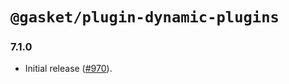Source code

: # `@gasket/plugin-dynamic-plugins`

### 7.1.0

- Initial release ([#970]).

[#970]: https://github.com/godaddy/gasket/pull/970
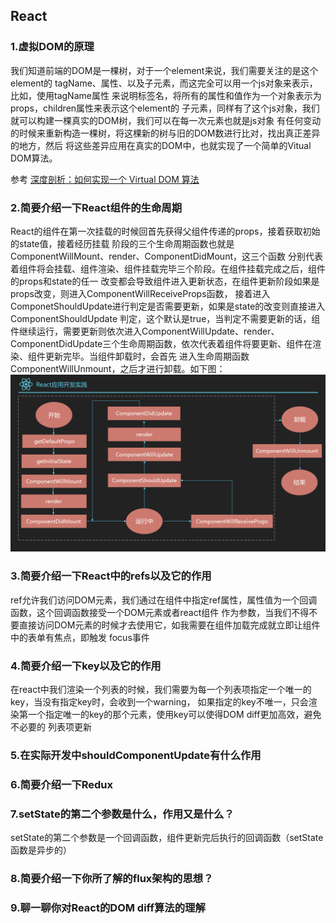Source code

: ## React
### 1.虚拟DOM的原理
我们知道前端的DOM是一棵树，对于一个element来说，我们需要关注的是这个element的
tagName、属性、以及子元素，而这完全可以用一个js对象来表示，比如，使用tagName属性
来说明标签名，将所有的属性和值作为一个对象表示为props，children属性来表示这个element的
子元素，同样有了这个js对象，我们就可以构建一棵真实的DOM树，我们可以在每一次元素也就是js对象
有任何变动的时候来重新构造一棵树，将这棵新的树与旧的DOM数进行比对，找出真正差异的地方，然后
将这些差异应用在真实的DOM中，也就实现了一个简单的Vitual DOM算法。

参考
[深度剖析：如何实现一个 Virtual DOM 算法](https://github.com/livoras/blog/issues/13)

### 2.简要介绍一下React组件的生命周期
React的组件在第一次挂载的时候回首先获得父组件传递的props，接着获取初始的state值，接着经历挂载
阶段的三个生命周期函数也就是ComponentWillMount、render、ComponentDidMount，这三个函数
分别代表着组件将会挂载、组件渲染、组件挂载完毕三个阶段。在组件挂载完成之后，组件的props和state的任一
改变都会导致组件进入更新状态，在组件更新阶段如果是props改变，则进入ComponentWillReceiveProps函数，
接着进入ComponetShouldUpdate进行判定是否需要更新，如果是state的改变则直接进入ComponentShouldUpdate
判定，这个默认是true，当判定不需要更新的话，组件继续运行，需要更新则依次进入ComponentWillUpdate、render、
ComponentDidUpdate三个生命周期函数，依次代表着组件将要更新、组件在渲染、组件更新完毕。当组件卸载时，会首先
进入生命周期函数ComponentWillUnmount，之后才进行卸载。如下图：
![](./image/react1.png)

### 3.简要介绍一下React中的refs以及它的作用
ref允许我们访问DOM元素，我们通过在组件中指定ref属性，属性值为一个回调函数，这个回调函数接受一个DOM元素或者react组件
作为参数，当我们不得不要直接访问DOM元素的时候才去使用它，如我需要在组件加载完成就立即让组件中的表单有焦点，即触发
focus事件

### 4.简要介绍一下key以及它的作用
在react中我们渲染一个列表的时候，我们需要为每一个列表项指定一个唯一的key，当没有指定key时，会收到一个warning，
如果指定的key不唯一，只会渲染第一个指定唯一的key的那个元素，使用key可以使得DOM diff更加高效，避免不必要的
列表项更新

### 5.在实际开发中shouldComponentUpdate有什么作用

### 6.简要介绍一下Redux

### 7.setState的第二个参数是什么，作用又是什么？
setState的第二个参数是一个回调函数，组件更新完后执行的回调函数（setState函数是异步的）

### 8.简要介绍一下你所了解的flux架构的思想？

### 9.聊一聊你对React的DOM diff算法的理解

_Your objective_:
Read through the entries above and copy each line that has the string "https" in it.

_Solution to this task_:
[#970]: https://github.com/godaddy/gasket/pull/970
[深度剖析：如何实现一个 Virtual DOM 算法](https://github.com/livoras/blog/issues/13)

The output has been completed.